**EXERCISE OBJECTIVE**.
The records that follow are to be copied word for word. Pictures should be omitted.

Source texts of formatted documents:
■ ■ ■ ■

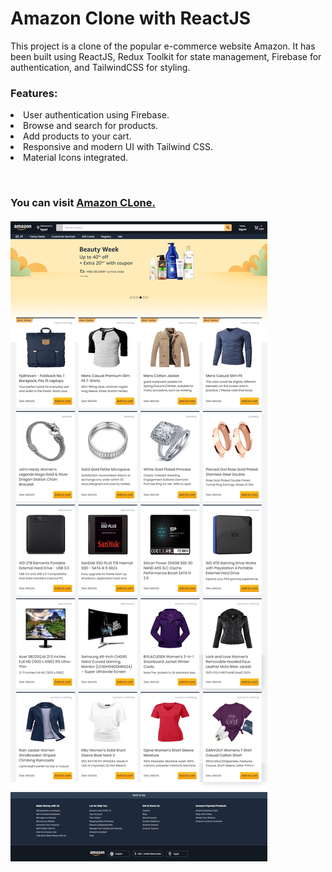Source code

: <h1>Amazon Clone with ReactJS</h1>

This project is a clone of the popular e-commerce website Amazon. It has been built using ReactJS, Redux Toolkit for state management, Firebase for authentication, and TailwindCSS for styling.

<h3>Features:</h3>

<li>User authentication using Firebase.
<li>Browse and search for products.
<li>Add products to your cart.
<li>Responsive and modern UI with Tailwind CSS.
<li>Material Icons integrated.

<br><h3>You can visit <a href="https://amazon-clone-react-js-five.vercel.app/" target="_blank">Amazon CLone.</a>
<br /><br />
<img src="./src/assets/demo.jpg"/>

</h3>
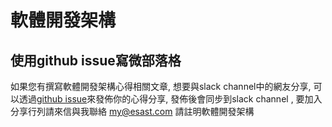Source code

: # 軟體開發架構

## 使用github issue寫微部落格
如果您有撰寫軟體開發架構心得相關文章, 想要與slack channel中的網友分享, 可以透過[github issue](https://github.com/softnshare/softarchitect/issues)來發佈你的心得分享, 發佈後會同步到slack channel , 要加入分享行列請來信與我聯絡 my@esast.com 請註明軟體開發架構

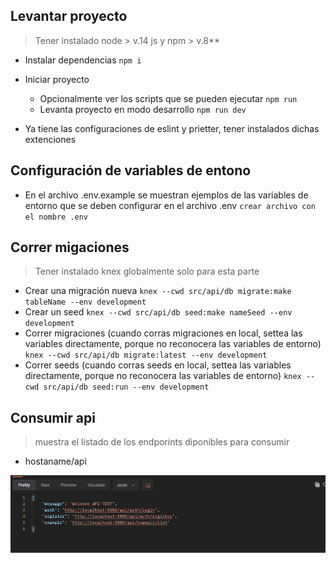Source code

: ## Levantar proyecto 
>Tener instalado node > v.14 js y npm > v.8**
* Instalar dependencias 
  `npm i`
* Iniciar proyecto 
     - Opcionalmente ver los scripts que se pueden ejecutar
    `npm run`
     - Levanta proyecto en modo desarrollo
    `npm run dev `
     
* Ya tiene las configuraciones de eslint y prietter, tener instalados dichas extenciones

## Configuración de variables de entono
 * En el archivo .env.example se muestran ejemplos de las variables de entorno que se deben  configurar en el archivo .env
`crear archivo con el nombre .env`

## Correr migaciones
> Tener instalado knex globalmente solo para esta parte

* Crear una migración nueva
  ` knex --cwd src/api/db migrate:make tableName --env development `
* Crear un seed
  `knex --cwd src/api/db seed:make nameSeed --env development`
* Correr migraciones (cuando corras migraciones en local, settea las variables directamente, porque no reconocera las variables de entorno)
  `knex --cwd src/api/db migrate:latest --env development`
* Correr seeds (cuando corras seeds en local, settea las variables directamente, porque no reconocera las variables de entorno)
   `knex --cwd src/api/db seed:run --env development`

## Consumir api
 > muestra el listado de los endporints diponibles para consumir
   * hostaname/api
   <img src="./src/assets/endpoints-api.png" alt="My api"/>
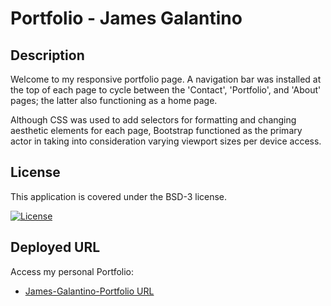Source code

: # Portfolio - James Galantino

## Description

Welcome to my responsive portfolio page. A navigation bar was installed at the top of each page to cycle between the 'Contact', 'Portfolio', and 'About' pages; the latter also functioning as a home page.

Although CSS was used to add selectors for formatting and changing aesthetic elements for each page, Bootstrap functioned as the primary actor in taking into consideration varying viewport sizes per device access.

## License

This application is covered under the BSD-3 license.

[![License](https://img.shields.io/badge/License-BSD%203--Clause-blue.svg)](https://opensource.org/licenses/BSD-3-Clause)

## Deployed URL

Access my personal Portfolio:

- [James-Galantino-Portfolio URL](https://jimbopulos.github.io/James-Galantino-Portfolio/)
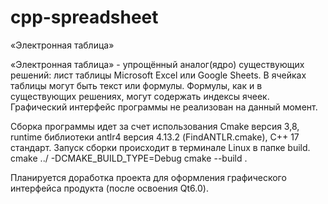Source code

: # cpp-spreadsheet
«Электронная таблица»

«Электронная таблица» - упрощённый аналог(ядро) существующих решений: лист таблицы Microsoft Excel или Google Sheets. В ячейках таблицы могут быть текст или формулы. Формулы, как и в существующих решениях, могут содержать индексы ячеек. Графический интерфейс программы не реализован на данный момент. 

Сборка программы идет за счет использования Cmake версия 3,8, runtime библиотеки antlr4 версия 4.13.2 (FindANTLR.cmake), C++ 17 стандарт. Запуск сборки происходит в терминале Linux в папке build.
cmake ../ -DCMAKE_BUILD_TYPE=Debug
cmake --build .

Планируется доработка проекта для оформления графического интерфейса продукта (после освоения Qt6.0).
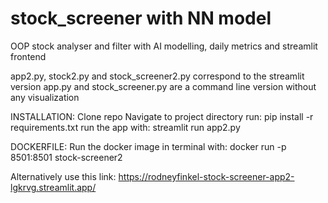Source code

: # stock_screener with NN model
OOP stock analyser and filter with AI modelling, daily metrics and streamlit frontend

app2.py, stock2.py and stock_screener2.py correspond to the streamlit version
app.py and stock_screener.py are a command line version without any visualization

INSTALLATION:
Clone repo
Navigate to project directory
run: pip install -r requirements.txt
run the app with: streamlit run app2.py

DOCKERFILE:
Run the docker image in terminal with: docker run -p 8501:8501 stock-screener2

Alternatively use this link: https://rodneyfinkel-stock-screener-app2-lgkrvg.streamlit.app/



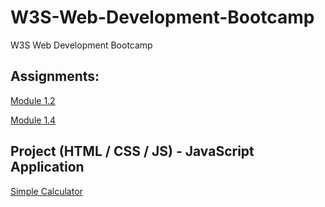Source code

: # W3S-Web-Development-Bootcamp
W3S Web Development Bootcamp


## Assignments:

[Module 1.2](https://pmiglesias.github.io/W3S-Web-Development-Bootcamp/assignments/module-1.2.html)

[Module 1.4](https://pmiglesias.github.io/W3S-Web-Development-Bootcamp/assignments/module-1.4/)


##  Project (HTML / CSS / JS) - JavaScript Application
[Simple Calculator](https://pmiglesias.github.io/W3S-Web-Development-Bootcamp/assignments/javascript-application/calc/index.html)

■ ■ ■ ■

**RESULT**.
Source code

: <h1>Amazon Clone with ReactJS</h1>

This project is a clone of the popular e-commerce website Amazon. It has been built using ReactJS, Redux Toolkit for state management, Firebase for authentication, and TailwindCSS for styling.

<h3>Features:</h3>

<li>User authentication using Firebase.
<li>Browse and search for products.
<li>Add products to your cart.
<li>Responsive and modern UI with Tailwind CSS.
<li>Material Icons integrated.

<br><h3>You can visit <a href="https://amazon-clone-react-js-five.vercel.app/" target="_blank">Amazon CLone.</a>
<br /><br />
<img src="./src/assets/demo.jpg"/>

</h3>
Source code

: # 軟體開發架構

## 使用github issue寫微部落格
如果您有撰寫軟體開發架構心得相關文章, 想要與slack channel中的網友分享, 可以透過[github issue](https://github.com/softnshare/softarchitect/issues)來發佈你的心得分享, 發佈後會同步到slack channel , 要加入分享行列請來信與我聯絡 my@esast.com 請註明軟體開發架構

Source code

: ## Levantar proyecto 
>Tener instalado node > v.14 js y npm > v.8**
* Instalar dependencias 
  `npm i`
* Iniciar proyecto 
     - Opcionalmente ver los scripts que se pueden ejecutar
    `npm run`
     - Levanta proyecto en modo desarrollo
    `npm run dev `
     
* Ya tiene las configuraciones de eslint y prietter, tener instalados dichas extenciones

## Configuración de variables de entono
 * En el archivo .env.example se muestran ejemplos de las variables de entorno que se deben  configurar en el archivo .env
`crear archivo con el nombre .env`

## Correr migaciones
> Tener instalado knex globalmente solo para esta parte

* Crear una migración nueva
  ` knex --cwd src/api/db migrate:make tableName --env development `
* Crear un seed
  `knex --cwd src/api/db seed:make nameSeed --env development`
* Correr migraciones (cuando corras migraciones en local, settea las variables directamente, porque no reconocera las variables de entorno)
  `knex --cwd src/api/db migrate:latest --env development`
* Correr seeds (cuando corras seeds en local, settea las variables directamente, porque no reconocera las variables de entorno)
   `knex --cwd src/api/db seed:run --env development`

## Consumir api
 > muestra el listado de los endporints diponibles para consumir
   * hostaname/api
   <img src="./src/assets/endpoints-api.png" alt="My api"/>
Source code

: # Portfolio - James Galantino

## Description

Welcome to my responsive portfolio page. A navigation bar was installed at the top of each page to cycle between the 'Contact', 'Portfolio', and 'About' pages; the latter also functioning as a home page.

Although CSS was used to add selectors for formatting and changing aesthetic elements for each page, Bootstrap functioned as the primary actor in taking into consideration varying viewport sizes per device access.

## License

This application is covered under the BSD-3 license.

[![License](https://img.shields.io/badge/License-BSD%203--Clause-blue.svg)](https://opensource.org/licenses/BSD-3-Clause)

## Deployed URL

Access my personal Portfolio:

- [James-Galantino-Portfolio URL](https://jimbopulos.github.io/James-Galantino-Portfolio/)
Source code

: # cpp-spreadsheet
«Электронная таблица»

«Электронная таблица» - упрощённый аналог(ядро) существующих решений: лист таблицы Microsoft Excel или Google Sheets. В ячейках таблицы могут быть текст или формулы. Формулы, как и в существующих решениях, могут содержать индексы ячеек. Графический интерфейс программы не реализован на данный момент. 

Сборка программы идет за счет использования Cmake версия 3,8, runtime библиотеки antlr4 версия 4.13.2 (FindANTLR.cmake), C++ 17 стандарт. Запуск сборки происходит в терминале Linux в папке build.
cmake ../ -DCMAKE_BUILD_TYPE=Debug
cmake --build .

Планируется доработка проекта для оформления графического интерфейса продукта (после освоения Qt6.0).
Source code

: # stock_screener with NN model
OOP stock analyser and filter with AI modelling, daily metrics and streamlit frontend

app2.py, stock2.py and stock_screener2.py correspond to the streamlit version
app.py and stock_screener.py are a command line version without any visualization

INSTALLATION:
Clone repo
Navigate to project directory
run: pip install -r requirements.txt
run the app with: streamlit run app2.py

DOCKERFILE:
Run the docker image in terminal with: docker run -p 8501:8501 stock-screener2

Alternatively use this link: https://rodneyfinkel-stock-screener-app2-lgkrvg.streamlit.app/



Source code

: # W3S-Web-Development-Bootcamp
W3S Web Development Bootcamp


## Assignments:

[Module 1.2](https://pmiglesias.github.io/W3S-Web-Development-Bootcamp/assignments/module-1.2.html)

[Module 1.4](https://pmiglesias.github.io/W3S-Web-Development-Bootcamp/assignments/module-1.4/)


##  Project (HTML / CSS / JS) - JavaScript Application
[Simple Calculator](https://pmiglesias.github.io/W3S-Web-Development-Bootcamp/assignments/javascript-application/calc/index.html)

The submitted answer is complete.